Birol: «La crescita della geotermia potrebbe generare investimenti per un valore di 1 trilione di dollari entro il 2035»
 |  Nuove energie

Nell’Era dell’elettricità che si sta aprendo non c’è spazio per i combustibili fossili ma, come mostra il nuovo rapporto pubblicato oggi dall’Agenzia internazionale dell’energia (Iea), c’è una fonte rinnovabile che ha tutte le carte in regola per risorgere dalle ceneri di gas e petrolio: la geotermia.

«Le nuove tecnologie stanno aprendo nuovi orizzonti per l'energia geotermica in tutto il mondo, offrendo la possibilità di soddisfare una parte significativa della domanda mondiale di elettricità in rapida crescita, in modo sicuro e pulito», spiega il direttore esecutivo della Iea, Fatih Birol.

Si tratta di una storia che inizia nel 1904 in Italia come ricorda la stessa Iea, quando nel 1904 a Larderello in Toscana vennero accese le prime 5 lampadine grazie al calore rinnovabile custodito nel sottosuolo. Oggi quella tradizione è portata avanti dall’attuale gestore delle centrali geotermoelettriche toscane, Enel green power, e potrebbe presto trovare nuovo slancio con l’atteso rinnovo delle concessioni minerarie che sta trattando la Regione Toscana. Ma dal 1904 a oggi la geotermia ne ha già fatta di strada.

Attualmente è coltivata in circa 30 Paesi, e anziché alimentare 5 lampadine ha generato nel 2023 poco meno di 100 TWh di elettricità; grazie alle tecnologie nate in Italia sono Usa, Indonesia, Turchia, Filippine e Nuova Zelanda a produrre oggi i due terzi dell’elettricità geotermica, seguiti a distanza da Islanda, Italia, Kenya, Messico e Giappone (che insieme cubano un altro 25%). In totale, il cuore caldo della Terra dà lavoro a 140mila persone. E molte altre potrebbero aggiungersi in futuro, fino a 1 mln di posti di lavoro al 2030.

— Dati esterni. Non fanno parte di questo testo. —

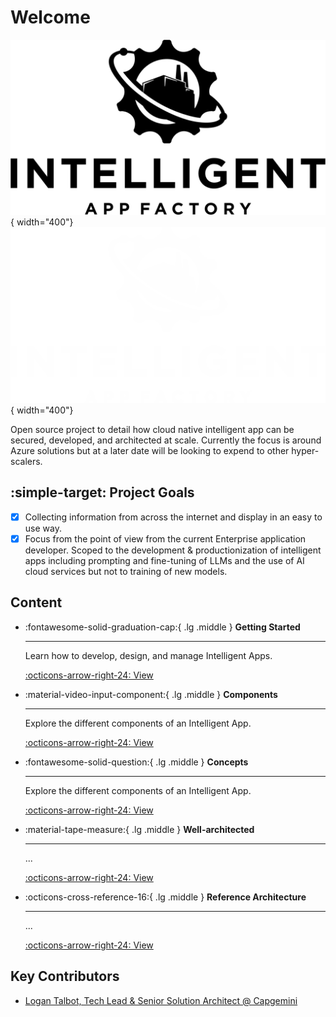 # Welcome
![Image title](images/branding/logo-black-transparent.png#only-light){ width="400"}
![Image title](images/branding/logo-white-transparent.png#only-dark){ width="400"}

Open source project to detail how cloud native intelligent app can be secured, developed, and architected at scale. Currently the focus is around Azure solutions but at a later date will be looking to expend to other hyper-scalers.

## :simple-target: Project Goals
- [x] Collecting information from across the internet and display in an easy to use way.
- [x] Focus from the point of view from the current Enterprise application developer. Scoped to the development & productionization of intelligent apps including prompting and fine-tuning of LLMs and the use of AI cloud services but not to training of new models.

## Content

<div class="grid cards" markdown>

-   :fontawesome-solid-graduation-cap:{ .lg .middle } __Getting Started__

    ---

    Learn how to develop, design, and manage Intelligent Apps.

    [:octicons-arrow-right-24: View](getting-started/overview.md)

-   :material-video-input-component:{ .lg .middle } __Components__

    ---

    Explore the different components of an Intelligent App.

    [:octicons-arrow-right-24: View](components/overview.md)

-   :fontawesome-solid-question:{ .lg .middle } __Concepts__

    ---

    Explore the different components of an Intelligent App.

    [:octicons-arrow-right-24: View](concepts/overview.md)

-   :material-tape-measure:{ .lg .middle } __Well-architected__

    ---

    ...

    [:octicons-arrow-right-24: View](well-architected/overview.md)

-   :octicons-cross-reference-16:{ .lg .middle } __Reference Architecture__

    ---

    ...

    [:octicons-arrow-right-24: View](reference-architecture/overview.md)


</div>

## Key Contributors
- [Logan Talbot, Tech Lead & Senior Solution Architect @ Capgemini](https://logantalbot.com/)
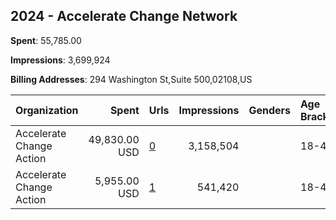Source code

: ## 2024 - Accelerate Change Network 
**Spent**: 55,785.00

**Impressions**: 3,699,924

**Billing Addresses**: 294 Washington St,Suite 500,02108,US

|Organization|Spent|Urls|Impressions|Genders|Age Brackets|Country Codes|
|:---|---:|:---|---:|:---|:---|:---|
|Accelerate Change Action|49,830.00 USD|[0](https://www.snap.com/political-ads/asset/48cb99f556d9452046b0ccee0503dc032ae82ae3292e5bb47e789381e1c4320c?mediaType=mp4)|3,158,504||18-45|united states|
|Accelerate Change Action|5,955.00 USD|[1](https://www.snap.com/political-ads/asset/48363455980fe9c34ed9b852d7c4876429e9a02bed80d57160f62a0f55fc2afe?mediaType=mp4)|541,420||18-45|united states|
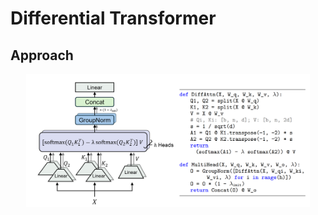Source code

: # Differential Transformer
## Approach
<div align="center">
  <img src="./imgs/arch.png" width=90%/>
</div>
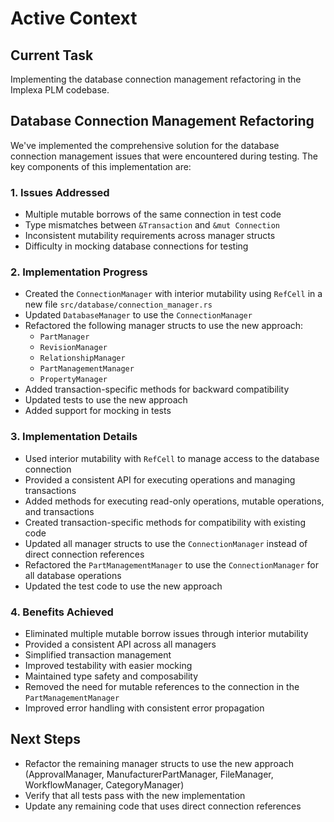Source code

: # Active Context

## Current Task
Implementing the database connection management refactoring in the Implexa PLM codebase.

## Database Connection Management Refactoring

We've implemented the comprehensive solution for the database connection management issues that were encountered during testing. The key components of this implementation are:

### 1. Issues Addressed
- Multiple mutable borrows of the same connection in test code
- Type mismatches between `&Transaction` and `&mut Connection`
- Inconsistent mutability requirements across manager structs
- Difficulty in mocking database connections for testing

### 2. Implementation Progress
- Created the `ConnectionManager` with interior mutability using `RefCell` in a new file `src/database/connection_manager.rs`
- Updated `DatabaseManager` to use the `ConnectionManager`
- Refactored the following manager structs to use the new approach:
  - `PartManager`
  - `RevisionManager`
  - `RelationshipManager`
  - `PartManagementManager`
  - `PropertyManager`
- Added transaction-specific methods for backward compatibility
- Updated tests to use the new approach
- Added support for mocking in tests

### 3. Implementation Details
- Used interior mutability with `RefCell` to manage access to the database connection
- Provided a consistent API for executing operations and managing transactions
- Added methods for executing read-only operations, mutable operations, and transactions
- Created transaction-specific methods for compatibility with existing code
- Updated all manager structs to use the `ConnectionManager` instead of direct connection references
- Refactored the `PartManagementManager` to use the `ConnectionManager` for all database operations
- Updated the test code to use the new approach

### 4. Benefits Achieved
- Eliminated multiple mutable borrow issues through interior mutability
- Provided a consistent API across all managers
- Simplified transaction management
- Improved testability with easier mocking
- Maintained type safety and composability
- Removed the need for mutable references to the connection in the `PartManagementManager`
- Improved error handling with consistent error propagation

## Next Steps
- Refactor the remaining manager structs to use the new approach (ApprovalManager, ManufacturerPartManager, FileManager, WorkflowManager, CategoryManager)
- Verify that all tests pass with the new implementation
- Update any remaining code that uses direct connection references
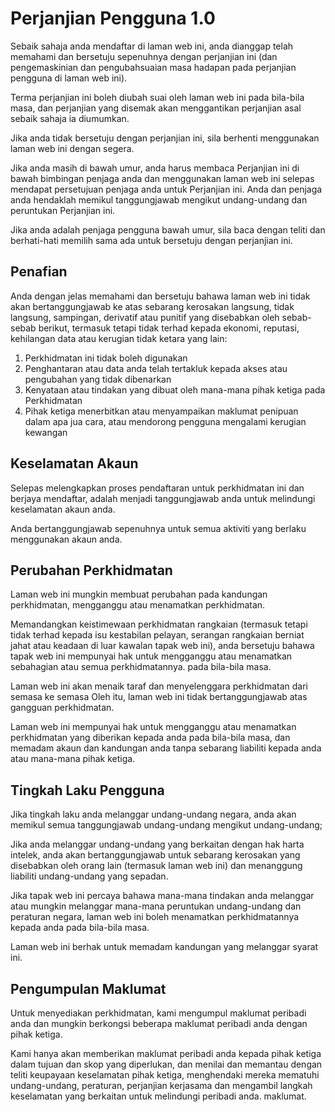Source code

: # Perjanjian Pengguna 1.0

Sebaik sahaja anda mendaftar di laman web ini, anda dianggap telah memahami dan bersetuju sepenuhnya dengan perjanjian ini (dan pengemaskinian dan pengubahsuaian masa hadapan pada perjanjian pengguna di laman web ini).

Terma perjanjian ini boleh diubah suai oleh laman web ini pada bila-bila masa, dan perjanjian yang disemak akan menggantikan perjanjian asal sebaik sahaja ia diumumkan.

Jika anda tidak bersetuju dengan perjanjian ini, sila berhenti menggunakan laman web ini dengan segera.

Jika anda masih di bawah umur, anda harus membaca Perjanjian ini di bawah bimbingan penjaga anda dan menggunakan laman web ini selepas mendapat persetujuan penjaga anda untuk Perjanjian ini. Anda dan penjaga anda hendaklah memikul tanggungjawab mengikut undang-undang dan peruntukan Perjanjian ini.

Jika anda adalah penjaga pengguna bawah umur, sila baca dengan teliti dan berhati-hati memilih sama ada untuk bersetuju dengan perjanjian ini.

## Penafian

Anda dengan jelas memahami dan bersetuju bahawa laman web ini tidak akan bertanggungjawab ke atas sebarang kerosakan langsung, tidak langsung, sampingan, derivatif atau punitif yang disebabkan oleh sebab-sebab berikut, termasuk tetapi tidak terhad kepada ekonomi, reputasi, kehilangan data atau kerugian tidak ketara yang lain:

1. Perkhidmatan ini tidak boleh digunakan
1. Penghantaran atau data anda telah tertakluk kepada akses atau pengubahan yang tidak dibenarkan
1. Kenyataan atau tindakan yang dibuat oleh mana-mana pihak ketiga pada Perkhidmatan
1. Pihak ketiga menerbitkan atau menyampaikan maklumat penipuan dalam apa jua cara, atau mendorong pengguna mengalami kerugian kewangan

## Keselamatan Akaun

Selepas melengkapkan proses pendaftaran untuk perkhidmatan ini dan berjaya mendaftar, adalah menjadi tanggungjawab anda untuk melindungi keselamatan akaun anda.

Anda bertanggungjawab sepenuhnya untuk semua aktiviti yang berlaku menggunakan akaun anda.

## Perubahan Perkhidmatan

Laman web ini mungkin membuat perubahan pada kandungan perkhidmatan, mengganggu atau menamatkan perkhidmatan.

Memandangkan keistimewaan perkhidmatan rangkaian (termasuk tetapi tidak terhad kepada isu kestabilan pelayan, serangan rangkaian berniat jahat atau keadaan di luar kawalan tapak web ini), anda bersetuju bahawa tapak web ini mempunyai hak untuk mengganggu atau menamatkan sebahagian atau semua perkhidmatannya. pada bila-bila masa.

Laman web ini akan menaik taraf dan menyelenggara perkhidmatan dari semasa ke semasa Oleh itu, laman web ini tidak bertanggungjawab atas gangguan perkhidmatan.

Laman web ini mempunyai hak untuk mengganggu atau menamatkan perkhidmatan yang diberikan kepada anda pada bila-bila masa, dan memadam akaun dan kandungan anda tanpa sebarang liabiliti kepada anda atau mana-mana pihak ketiga.

## Tingkah Laku Pengguna

Jika tingkah laku anda melanggar undang-undang negara, anda akan memikul semua tanggungjawab undang-undang mengikut undang-undang;

Jika anda melanggar undang-undang yang berkaitan dengan hak harta intelek, anda akan bertanggungjawab untuk sebarang kerosakan yang disebabkan oleh orang lain (termasuk laman web ini) dan menanggung liabiliti undang-undang yang sepadan.

Jika tapak web ini percaya bahawa mana-mana tindakan anda melanggar atau mungkin melanggar mana-mana peruntukan undang-undang dan peraturan negara, laman web ini boleh menamatkan perkhidmatannya kepada anda pada bila-bila masa.

Laman web ini berhak untuk memadam kandungan yang melanggar syarat ini.

## Pengumpulan Maklumat

Untuk menyediakan perkhidmatan, kami mengumpul maklumat peribadi anda dan mungkin berkongsi beberapa maklumat peribadi anda dengan pihak ketiga.

Kami hanya akan memberikan maklumat peribadi anda kepada pihak ketiga dalam tujuan dan skop yang diperlukan, dan menilai dan memantau dengan teliti keupayaan keselamatan pihak ketiga, menghendaki mereka mematuhi undang-undang, peraturan, perjanjian kerjasama dan mengambil langkah keselamatan yang berkaitan untuk melindungi peribadi anda. maklumat.
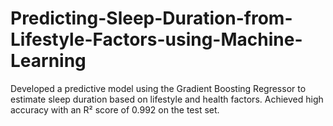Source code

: # Predicting-Sleep-Duration-from-Lifestyle-Factors-using-Machine-Learning
Developed a predictive model using the Gradient Boosting Regressor to estimate sleep duration based on lifestyle and health factors. Achieved high accuracy with an R² score of 0.992 on the test set.
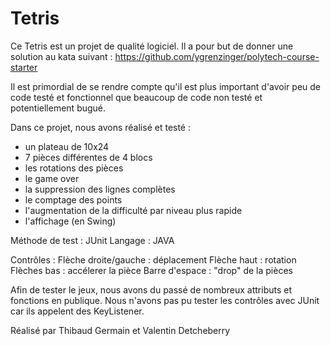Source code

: # Tetris


Ce Tetris est un projet de qualité logiciel. Il a pour but de donner une solution au kata suivant :
https://github.com/ygrenzinger/polytech-course-starter

Il est primordial de se rendre compte qu'il est plus important d'avoir peu de code testé et fonctionnel que beaucoup de code non testé et  potentiellement bugué.

Dans ce projet, nous avons réalisé et testé :
- un plateau de 10x24
- 7 pièces différentes de 4 blocs
- les rotations des pièces
- le game over
- la suppression des lignes complètes
- le comptage des points
- l'augmentation de la difficulté par niveau plus rapide
- l'affichage (en Swing)

Méthode de test : JUnit
Langage : JAVA

Contrôles :
Flèche droite/gauche : déplacement
Flèche haut : rotation
Flèches bas : accélerer la pièce
Barre d'espace : "drop" de la pièces

Afin de tester le jeux, nous avons du passé de nombreux attributs et fonctions en publique.
Nous n'avons pas pu tester les contrôles avec JUnit car ils appelent des KeyListener.


Réalisé par Thibaud Germain et Valentin Detcheberry
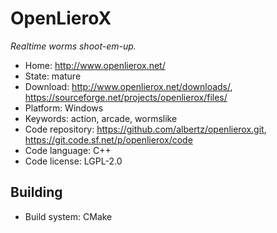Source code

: # OpenLieroX

_Realtime worms shoot-em-up._

- Home: http://www.openlierox.net/
- State: mature 
- Download: http://www.openlierox.net/downloads/, https://sourceforge.net/projects/openlierox/files/
- Platform: Windows
- Keywords: action, arcade, wormslike
- Code repository: https://github.com/albertz/openlierox.git, https://git.code.sf.net/p/openlierox/code
- Code language: C++
- Code license: LGPL-2.0

## Building

- Build system: CMake
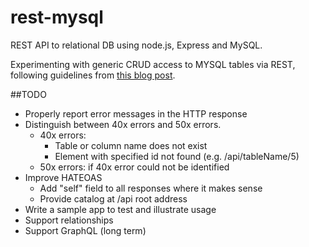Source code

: # rest-mysql
REST API to relational DB using node.js, Express and MySQL.

Experimenting with generic CRUD access to MYSQL tables via REST,
following guidelines from [this blog post](https://scotch.io/tutorials/build-a-restful-api-using-node-and-express-4).

##TODO
- Properly report error messages in the HTTP response
- Distinguish between 40x errors and 50x errors.
	- 40x errors:
		- Table or column name does not exist
		- Element with specified id not found (e.g. /api/tableName/5)
	- 50x errors: if 40x error could not be identified
- Improve HATEOAS
	- Add "self" field to all responses where it makes sense
	- Provide catalog at /api root address
- Write a sample app to test and illustrate usage
- Support relationships
- Support GraphQL (long term)
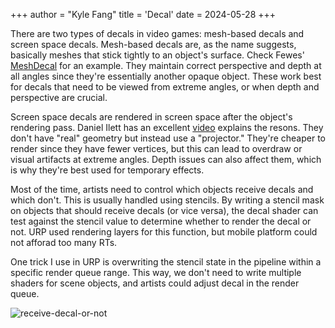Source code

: +++
author = "Kyle Fang"
title = 'Decal'
date = 2024-05-28
+++

There are two types of decals in video games: mesh-based decals and screen space decals. Mesh-based decals are, as the name suggests, basically meshes that stick tightly to an object's surface. Check Fewes' [MeshDecal](https://github.com/Fewes/MeshDecal/tree/master) for an example. They maintain correct perspective and depth at all angles since they're essentially another opaque object. These work best for decals that need to be viewed from extreme angles, or when depth and perspective are crucial.

Screen space decals are rendered in screen space after the object's rendering pass. Daniel Ilett has an excellent [video](https://www.youtube.com/watch?v=f7iO9ernEmM) explains the resons. They don't have "real" geometry but instead use a "projector." They're cheaper to render since they have fewer vertices, but this can lead to overdraw or visual artifacts at extreme angles. Depth issues can also affect them, which is why they're best used for temporary effects.

Most of the time, artists need to control which objects receive decals and which don't. This is usually handled using stencils. By writing a stencil mask on objects that should receive decals (or vice versa), the decal shader can test against the stencil value to determine whether to render the decal or not. URP used rendering layers for this function, but mobile platform could not afforad too many RTs.

One trick I use in URP is overwriting the stencil state in the pipeline within a specific render queue range. This way, we don't need to write multiple shaders for scene objects, and artists could adjust decal in the render queue.

![receive-decal-or-not](/decal-receive-or-not.png)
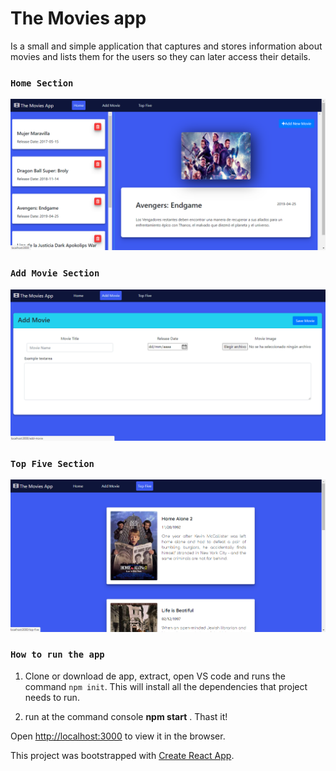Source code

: # The Movies app

Is a small and simple application that captures and stores information about movies and lists them for the users so they can later access their details.

### `Home Section`

![Home capture](https://github.com/ingcarlostello/the-movies-app/blob/master/src/img/home.png)

### `Add Movie Section`

![Add Movie capture](https://github.com/ingcarlostello/the-movies-app/blob/master/src/img/AddMovie.png)

### `Top Five Section`

![Top Five capture](https://github.com/ingcarlostello/the-movies-app/blob/master/src/img/TopFive.png)


### `How to run the app`
1. Clone or download de app, extract, open VS code and runs the command `npm init`. This will install all the dependencies that project needs to run.

2. run at the command console __npm start__ . Thast it!


Open [http://localhost:3000](http://localhost:3000) to view it in the browser.


This project was bootstrapped with [Create React App](https://github.com/facebook/create-react-app).
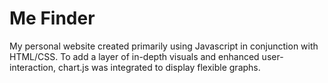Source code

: <!--
Copyright (c) 2017 by Edward Ren. All Rights Reserved.
 -->

# Me Finder

My personal website created primarily using Javascript in conjunction with HTML/CSS. To add a layer of in-depth visuals and enhanced user-interaction, chart.js was integrated to display flexible graphs.
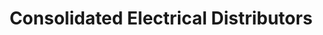 ---
title: "Consolidated Electrical Distributors"
url: /tulsa/consolidated-electrical-distributors/
shop: electrical
---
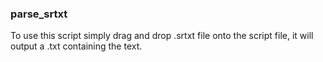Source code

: ### parse_srtxt
To use this script simply drag and drop .srtxt file onto the script file, it will output a .txt containing the text.
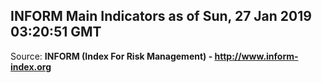 ## INFORM Main Indicators as of Sun, 27 Jan 2019 03:20:51 GMT

Source: **INFORM (Index For Risk Management) - http://www.inform-index.org**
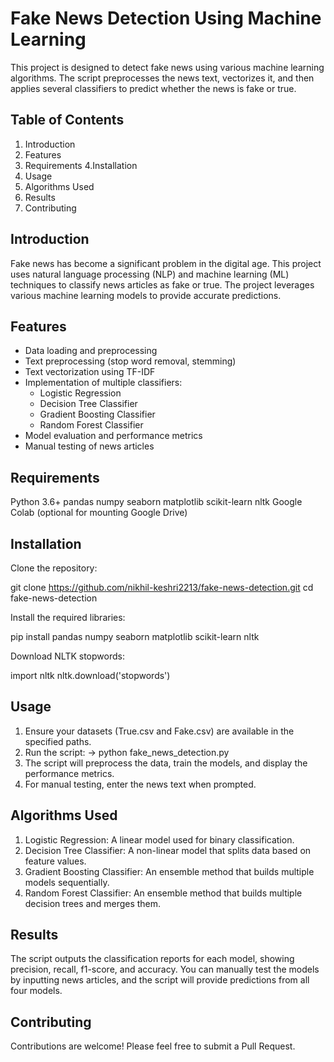 # Fake News Detection Using Machine Learning
This project is designed to detect fake news using various machine learning algorithms. 
The script preprocesses the news text, vectorizes it, and then applies several classifiers to predict whether the news is fake or true.

## Table of Contents
1. Introduction
2. Features
3. Requirements
4.Installation
5. Usage
6. Algorithms Used
7. Results
8. Contributing

## Introduction
Fake news has become a significant problem in the digital age. This project uses natural language processing (NLP) and machine learning (ML) techniques to classify news articles as fake or true.
The project leverages various machine learning models to provide accurate predictions.

## Features
* Data loading and preprocessing
* Text preprocessing (stop word removal, stemming)
* Text vectorization using TF-IDF
* Implementation of multiple classifiers:
    * Logistic Regression
    * Decision Tree Classifier
    * Gradient Boosting Classifier
    * Random Forest Classifier
* Model evaluation and performance metrics
* Manual testing of news articles

## Requirements
Python 3.6+
pandas
numpy
seaborn
matplotlib
scikit-learn
nltk
Google Colab (optional for mounting Google Drive)

## Installation
Clone the repository:

git clone https://github.com/nikhil-keshri2213/fake-news-detection.git
cd fake-news-detection

Install the required libraries:

pip install pandas numpy seaborn matplotlib scikit-learn nltk

Download NLTK stopwords:

import nltk
nltk.download('stopwords')

## Usage
1. Ensure your datasets (True.csv and Fake.csv) are available in the specified paths.
2. Run the script:
    -> python fake_news_detection.py
3. The script will preprocess the data, train the models, and display the performance metrics.
4. For manual testing, enter the news text when prompted.

## Algorithms Used
1. Logistic Regression: A linear model used for binary classification.
2. Decision Tree Classifier: A non-linear model that splits data based on feature values.
3. Gradient Boosting Classifier: An ensemble method that builds multiple models sequentially.
4. Random Forest Classifier: An ensemble method that builds multiple decision trees and merges them.

## Results
The script outputs the classification reports for each model, showing precision, recall, f1-score, and accuracy. You can manually test the models by inputting news articles, and the script will provide predictions from all four models.

## Contributing
Contributions are welcome! Please feel free to submit a Pull Request.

Oggi, la geotermia soddisfa circa l'1% della domanda globale di elettricità, ma per la Iea il dato potrebbe salire al 15% entro il 2050 – con 800 GW installati a livello globale – se i costi dei progetti geotermici continueranno a scendere: il primo passo per farlo è mettere in campo normative chiare e di lungo termine. In tal caso sarebbe realistico tagliare i costi dell’80% al 2035, arrivando a circa 50 dollari per MWh: significherebbe rendere la geotermia la fonte più economica di elettricità dispacciabile e a basse emissioni, in diretta concorrenza con idroelettrico e nucleare, rendendola «altamente competitiva» rispetto all’accoppiata di batterie con fotovoltaico ed eolico. Ma al contrario di vento e sole, il cuore della Terra non smette mai di cedere calore; non a caso già tre anni fa Legambiente sottolineava l’insensatezza per un Paese come il nostro, che ha dato i natali alle tecnologie geotermiche, di pensare a un ritorno del costoso e rischioso nucleare.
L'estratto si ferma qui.